Yeah.
But uh, then when we finished all the work on the fields, we covered up the potatoes. You see, what they did in Poland, they were, we were making like uh, like ditches like. We were putting in the potatoes, putting in straw and sent, putting po...the potatoes and then covered them up with straw and then with sand on top or covered. And that's all. So they, they were holding up all winter. And when we were finished working, we were done with the work. So one day they came in from Skarzysk they same Ukraine, with the, with the Lagerführer from Skarzysk. The main guy, his name was Ipfling. And uh, and they took us in two big trucks. And they took us on the, on the trucks and they took us to Skarzysk. There was no place where to go anymore. No place where to run. Otherwise I could run away even on the way there. But there was no place where to go. I had no place where to go. Nobody would let us in. So I went to Skar...I didn't came to Skarzysko until the end of--it was like Christmas time. The end of December. Like the beginning of uh, of uh, forty uh, '43 and the end of uh, '42. It was in Decem...exactly. We were finished with the work on the field. They didn't need us anymore there, so they took us then to Skarzysko working in ammunition factory.

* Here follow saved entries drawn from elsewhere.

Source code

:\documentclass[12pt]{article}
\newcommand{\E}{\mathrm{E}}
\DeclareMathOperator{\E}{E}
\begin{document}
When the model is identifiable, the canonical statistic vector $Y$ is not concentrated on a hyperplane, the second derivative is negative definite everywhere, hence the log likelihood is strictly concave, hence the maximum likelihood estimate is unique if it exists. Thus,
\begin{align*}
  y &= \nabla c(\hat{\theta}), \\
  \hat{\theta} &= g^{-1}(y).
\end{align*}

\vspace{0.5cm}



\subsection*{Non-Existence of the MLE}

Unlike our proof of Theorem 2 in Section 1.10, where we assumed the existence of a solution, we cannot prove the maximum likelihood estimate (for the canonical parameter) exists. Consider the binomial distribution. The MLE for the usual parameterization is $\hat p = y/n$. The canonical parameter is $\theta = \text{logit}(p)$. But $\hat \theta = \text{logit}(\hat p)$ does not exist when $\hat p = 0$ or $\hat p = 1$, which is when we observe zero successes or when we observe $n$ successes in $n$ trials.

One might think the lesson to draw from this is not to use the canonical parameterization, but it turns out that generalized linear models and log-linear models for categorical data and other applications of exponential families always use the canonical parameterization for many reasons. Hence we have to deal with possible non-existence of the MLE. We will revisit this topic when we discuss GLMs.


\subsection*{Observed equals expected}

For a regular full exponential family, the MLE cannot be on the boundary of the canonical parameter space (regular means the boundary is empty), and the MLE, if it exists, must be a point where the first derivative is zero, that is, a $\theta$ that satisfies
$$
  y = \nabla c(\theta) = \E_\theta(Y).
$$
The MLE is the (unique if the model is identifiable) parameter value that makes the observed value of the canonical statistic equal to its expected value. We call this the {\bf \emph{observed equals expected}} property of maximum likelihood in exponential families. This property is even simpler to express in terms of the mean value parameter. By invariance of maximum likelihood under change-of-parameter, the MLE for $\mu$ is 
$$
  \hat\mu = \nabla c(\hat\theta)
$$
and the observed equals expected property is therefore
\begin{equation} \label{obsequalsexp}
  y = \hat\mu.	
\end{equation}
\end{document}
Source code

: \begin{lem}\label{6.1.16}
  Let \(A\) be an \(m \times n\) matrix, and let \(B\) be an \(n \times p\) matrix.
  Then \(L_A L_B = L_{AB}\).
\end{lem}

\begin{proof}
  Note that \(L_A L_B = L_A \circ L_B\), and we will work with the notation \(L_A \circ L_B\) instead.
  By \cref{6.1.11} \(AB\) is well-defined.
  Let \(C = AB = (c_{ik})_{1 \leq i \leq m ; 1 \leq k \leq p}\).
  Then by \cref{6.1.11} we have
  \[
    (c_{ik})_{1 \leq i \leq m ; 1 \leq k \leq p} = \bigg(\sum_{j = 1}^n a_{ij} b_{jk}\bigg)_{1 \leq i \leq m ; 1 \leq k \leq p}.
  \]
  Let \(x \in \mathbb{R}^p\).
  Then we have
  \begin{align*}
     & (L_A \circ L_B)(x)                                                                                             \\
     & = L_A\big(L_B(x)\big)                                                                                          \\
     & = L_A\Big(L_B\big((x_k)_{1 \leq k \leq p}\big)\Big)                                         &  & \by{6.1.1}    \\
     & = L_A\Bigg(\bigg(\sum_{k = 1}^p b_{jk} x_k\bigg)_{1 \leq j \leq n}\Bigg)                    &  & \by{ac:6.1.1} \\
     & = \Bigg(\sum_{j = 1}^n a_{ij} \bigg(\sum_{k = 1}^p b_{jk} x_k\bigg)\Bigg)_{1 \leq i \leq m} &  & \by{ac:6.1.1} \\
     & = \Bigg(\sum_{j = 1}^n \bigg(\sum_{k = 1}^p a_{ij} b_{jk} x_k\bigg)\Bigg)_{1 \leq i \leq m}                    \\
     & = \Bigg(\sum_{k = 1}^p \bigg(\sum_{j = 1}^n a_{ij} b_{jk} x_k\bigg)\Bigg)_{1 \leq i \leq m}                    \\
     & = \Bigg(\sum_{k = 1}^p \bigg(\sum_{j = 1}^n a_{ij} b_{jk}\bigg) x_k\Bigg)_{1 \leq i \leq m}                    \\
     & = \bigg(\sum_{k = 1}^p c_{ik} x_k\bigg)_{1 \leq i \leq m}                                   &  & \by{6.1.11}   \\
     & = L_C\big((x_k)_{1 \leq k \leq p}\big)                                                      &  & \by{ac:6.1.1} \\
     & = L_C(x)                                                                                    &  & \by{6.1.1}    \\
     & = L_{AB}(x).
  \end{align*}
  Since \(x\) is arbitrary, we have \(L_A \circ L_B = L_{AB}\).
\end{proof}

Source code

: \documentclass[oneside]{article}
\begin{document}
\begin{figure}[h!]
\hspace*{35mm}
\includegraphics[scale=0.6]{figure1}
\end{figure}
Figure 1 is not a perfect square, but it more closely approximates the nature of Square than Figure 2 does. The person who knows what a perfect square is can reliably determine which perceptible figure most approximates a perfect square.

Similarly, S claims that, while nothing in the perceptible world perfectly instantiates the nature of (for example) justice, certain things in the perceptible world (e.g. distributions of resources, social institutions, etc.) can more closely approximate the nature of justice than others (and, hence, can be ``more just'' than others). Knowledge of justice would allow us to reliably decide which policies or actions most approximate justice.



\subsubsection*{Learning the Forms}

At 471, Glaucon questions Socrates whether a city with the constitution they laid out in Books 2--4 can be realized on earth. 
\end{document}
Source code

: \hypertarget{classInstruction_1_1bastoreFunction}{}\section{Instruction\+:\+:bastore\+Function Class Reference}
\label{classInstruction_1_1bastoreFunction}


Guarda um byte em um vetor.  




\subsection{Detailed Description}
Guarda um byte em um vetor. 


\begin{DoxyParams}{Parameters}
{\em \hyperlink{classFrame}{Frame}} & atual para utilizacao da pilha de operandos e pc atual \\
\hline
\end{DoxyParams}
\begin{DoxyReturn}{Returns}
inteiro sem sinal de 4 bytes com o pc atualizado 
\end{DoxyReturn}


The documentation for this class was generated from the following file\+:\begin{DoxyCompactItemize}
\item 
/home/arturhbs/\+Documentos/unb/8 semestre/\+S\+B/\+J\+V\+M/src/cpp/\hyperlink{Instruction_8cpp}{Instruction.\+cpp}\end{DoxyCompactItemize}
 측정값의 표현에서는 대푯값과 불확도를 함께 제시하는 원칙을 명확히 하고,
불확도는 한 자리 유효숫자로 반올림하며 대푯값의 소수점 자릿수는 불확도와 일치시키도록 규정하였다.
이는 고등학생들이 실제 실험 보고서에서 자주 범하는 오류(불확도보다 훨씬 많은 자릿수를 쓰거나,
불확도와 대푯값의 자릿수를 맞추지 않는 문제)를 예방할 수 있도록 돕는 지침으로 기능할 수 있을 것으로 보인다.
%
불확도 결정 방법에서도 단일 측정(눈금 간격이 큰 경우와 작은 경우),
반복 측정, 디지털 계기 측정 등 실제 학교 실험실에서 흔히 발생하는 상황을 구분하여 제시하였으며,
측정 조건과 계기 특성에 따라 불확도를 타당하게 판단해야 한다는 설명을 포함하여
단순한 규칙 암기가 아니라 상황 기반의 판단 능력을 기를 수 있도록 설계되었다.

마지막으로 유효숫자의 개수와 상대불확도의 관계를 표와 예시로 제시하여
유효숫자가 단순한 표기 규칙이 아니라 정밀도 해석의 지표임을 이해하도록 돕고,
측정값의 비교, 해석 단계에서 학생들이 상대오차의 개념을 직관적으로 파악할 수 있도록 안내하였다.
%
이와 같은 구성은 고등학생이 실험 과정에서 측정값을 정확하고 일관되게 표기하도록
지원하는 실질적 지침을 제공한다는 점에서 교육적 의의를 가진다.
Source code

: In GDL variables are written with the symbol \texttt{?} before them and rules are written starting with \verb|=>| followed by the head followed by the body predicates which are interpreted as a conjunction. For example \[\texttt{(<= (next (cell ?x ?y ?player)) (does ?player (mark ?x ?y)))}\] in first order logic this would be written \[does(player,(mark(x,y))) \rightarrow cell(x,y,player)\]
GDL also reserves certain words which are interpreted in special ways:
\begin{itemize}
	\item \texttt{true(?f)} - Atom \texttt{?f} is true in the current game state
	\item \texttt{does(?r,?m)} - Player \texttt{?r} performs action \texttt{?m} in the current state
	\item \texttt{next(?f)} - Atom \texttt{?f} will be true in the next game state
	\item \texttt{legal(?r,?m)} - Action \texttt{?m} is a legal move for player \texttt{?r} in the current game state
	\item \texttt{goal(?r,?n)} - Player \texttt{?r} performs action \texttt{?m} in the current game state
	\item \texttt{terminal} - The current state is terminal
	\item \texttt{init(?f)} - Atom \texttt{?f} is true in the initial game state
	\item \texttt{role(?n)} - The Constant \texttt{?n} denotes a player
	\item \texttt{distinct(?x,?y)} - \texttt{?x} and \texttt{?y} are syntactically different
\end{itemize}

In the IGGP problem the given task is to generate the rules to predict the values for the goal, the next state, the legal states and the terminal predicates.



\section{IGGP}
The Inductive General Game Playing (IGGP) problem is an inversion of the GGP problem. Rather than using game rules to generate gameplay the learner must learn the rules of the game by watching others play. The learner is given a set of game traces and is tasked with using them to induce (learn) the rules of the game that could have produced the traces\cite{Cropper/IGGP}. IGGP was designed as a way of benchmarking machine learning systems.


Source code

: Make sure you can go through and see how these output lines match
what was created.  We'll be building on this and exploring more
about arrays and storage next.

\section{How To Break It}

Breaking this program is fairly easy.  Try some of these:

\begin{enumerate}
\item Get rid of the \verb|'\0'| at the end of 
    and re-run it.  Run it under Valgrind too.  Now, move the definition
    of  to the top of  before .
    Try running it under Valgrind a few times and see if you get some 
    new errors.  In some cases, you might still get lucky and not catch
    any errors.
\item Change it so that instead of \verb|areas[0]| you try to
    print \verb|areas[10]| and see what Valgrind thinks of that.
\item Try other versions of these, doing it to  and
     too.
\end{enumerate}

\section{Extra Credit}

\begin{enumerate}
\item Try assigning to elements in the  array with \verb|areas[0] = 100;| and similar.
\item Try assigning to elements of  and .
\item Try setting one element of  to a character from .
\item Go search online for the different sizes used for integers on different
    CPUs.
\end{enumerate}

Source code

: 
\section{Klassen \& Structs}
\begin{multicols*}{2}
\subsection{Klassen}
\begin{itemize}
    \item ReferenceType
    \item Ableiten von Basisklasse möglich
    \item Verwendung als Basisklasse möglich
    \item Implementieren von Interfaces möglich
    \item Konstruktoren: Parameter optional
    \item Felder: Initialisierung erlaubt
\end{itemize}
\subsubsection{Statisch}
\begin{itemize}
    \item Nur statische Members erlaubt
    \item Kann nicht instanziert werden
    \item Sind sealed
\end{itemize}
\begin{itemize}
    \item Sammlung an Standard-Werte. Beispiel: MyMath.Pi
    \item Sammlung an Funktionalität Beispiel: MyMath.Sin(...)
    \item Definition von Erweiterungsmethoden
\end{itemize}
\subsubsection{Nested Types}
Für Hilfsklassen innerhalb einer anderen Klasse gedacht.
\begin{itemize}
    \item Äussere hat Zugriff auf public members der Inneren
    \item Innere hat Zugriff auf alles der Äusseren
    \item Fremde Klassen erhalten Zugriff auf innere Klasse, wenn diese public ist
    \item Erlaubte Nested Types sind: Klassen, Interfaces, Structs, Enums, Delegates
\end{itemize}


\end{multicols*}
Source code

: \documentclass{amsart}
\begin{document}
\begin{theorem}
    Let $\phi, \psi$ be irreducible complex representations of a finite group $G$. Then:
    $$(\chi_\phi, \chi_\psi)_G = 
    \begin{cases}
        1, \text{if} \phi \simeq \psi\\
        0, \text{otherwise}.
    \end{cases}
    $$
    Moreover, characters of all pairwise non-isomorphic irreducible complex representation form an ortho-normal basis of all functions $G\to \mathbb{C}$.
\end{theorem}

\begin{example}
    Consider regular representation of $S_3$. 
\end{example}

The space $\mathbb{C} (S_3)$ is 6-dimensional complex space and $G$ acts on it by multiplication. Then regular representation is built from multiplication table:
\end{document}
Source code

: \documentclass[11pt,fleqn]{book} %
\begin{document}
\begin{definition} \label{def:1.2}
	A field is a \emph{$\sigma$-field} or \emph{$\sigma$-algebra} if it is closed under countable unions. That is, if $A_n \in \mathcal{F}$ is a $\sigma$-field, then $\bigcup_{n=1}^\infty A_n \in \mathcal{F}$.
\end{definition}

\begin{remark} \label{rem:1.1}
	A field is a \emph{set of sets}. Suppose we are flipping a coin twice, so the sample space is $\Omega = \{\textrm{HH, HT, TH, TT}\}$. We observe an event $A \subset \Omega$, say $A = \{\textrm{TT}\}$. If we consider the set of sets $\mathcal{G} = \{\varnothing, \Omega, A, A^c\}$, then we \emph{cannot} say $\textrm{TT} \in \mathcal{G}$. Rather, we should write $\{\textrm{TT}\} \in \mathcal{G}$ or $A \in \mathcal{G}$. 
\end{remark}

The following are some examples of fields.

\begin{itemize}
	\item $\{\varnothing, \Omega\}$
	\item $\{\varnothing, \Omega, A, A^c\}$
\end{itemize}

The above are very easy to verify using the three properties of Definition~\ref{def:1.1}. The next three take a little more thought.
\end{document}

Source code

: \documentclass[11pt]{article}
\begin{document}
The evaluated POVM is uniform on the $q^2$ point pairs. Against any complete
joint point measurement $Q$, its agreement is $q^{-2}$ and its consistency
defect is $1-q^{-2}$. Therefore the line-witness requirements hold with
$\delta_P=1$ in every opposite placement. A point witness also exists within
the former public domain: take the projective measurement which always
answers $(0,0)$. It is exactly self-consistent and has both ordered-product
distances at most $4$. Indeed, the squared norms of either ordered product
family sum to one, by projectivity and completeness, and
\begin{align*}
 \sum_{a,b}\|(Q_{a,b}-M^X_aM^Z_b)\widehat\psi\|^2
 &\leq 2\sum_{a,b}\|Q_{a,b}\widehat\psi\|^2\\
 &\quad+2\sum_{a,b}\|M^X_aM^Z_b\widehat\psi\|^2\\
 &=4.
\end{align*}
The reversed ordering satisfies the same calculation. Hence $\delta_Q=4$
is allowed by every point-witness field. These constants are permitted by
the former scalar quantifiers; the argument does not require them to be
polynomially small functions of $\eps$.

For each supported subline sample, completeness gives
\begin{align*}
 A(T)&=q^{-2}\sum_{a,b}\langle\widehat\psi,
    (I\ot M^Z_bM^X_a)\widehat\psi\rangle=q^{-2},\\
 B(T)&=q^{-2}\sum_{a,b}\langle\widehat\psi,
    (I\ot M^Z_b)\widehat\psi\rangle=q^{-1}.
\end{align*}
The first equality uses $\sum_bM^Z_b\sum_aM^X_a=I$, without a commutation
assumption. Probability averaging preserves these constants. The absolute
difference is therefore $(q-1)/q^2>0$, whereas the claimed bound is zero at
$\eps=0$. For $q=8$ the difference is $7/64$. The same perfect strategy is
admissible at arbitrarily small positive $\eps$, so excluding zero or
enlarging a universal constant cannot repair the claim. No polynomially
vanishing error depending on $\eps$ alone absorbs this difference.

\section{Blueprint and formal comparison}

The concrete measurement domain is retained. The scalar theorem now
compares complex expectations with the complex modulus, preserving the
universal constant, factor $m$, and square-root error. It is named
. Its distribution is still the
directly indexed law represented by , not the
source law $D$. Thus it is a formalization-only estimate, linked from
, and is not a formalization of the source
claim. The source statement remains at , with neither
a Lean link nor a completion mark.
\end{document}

In Skarzysko you worked in the munitions factory.
Yes. Making bullets.
Was it the Pulver Fabrik? Is that what it's called?
Huh?
You were...
It was the Hugo Schneider Aktiengesellschaft.
HASAG.
Yes. ??? H.S. that was the abbreviation. It was HASAG.
We'll stop for a second.
[interruption in interview]
Came in, they started. It's impossible to tell everything, you know. They were killing people just--if a guy from, there was a guy by the name Heig, also a Volksdeutsch. And he used to get drunk. And uh, uh, he went out and he came and uh, you know, in the, in the, in the city and...So he killed, and killed himself a Jew. That was his uh, pleasure.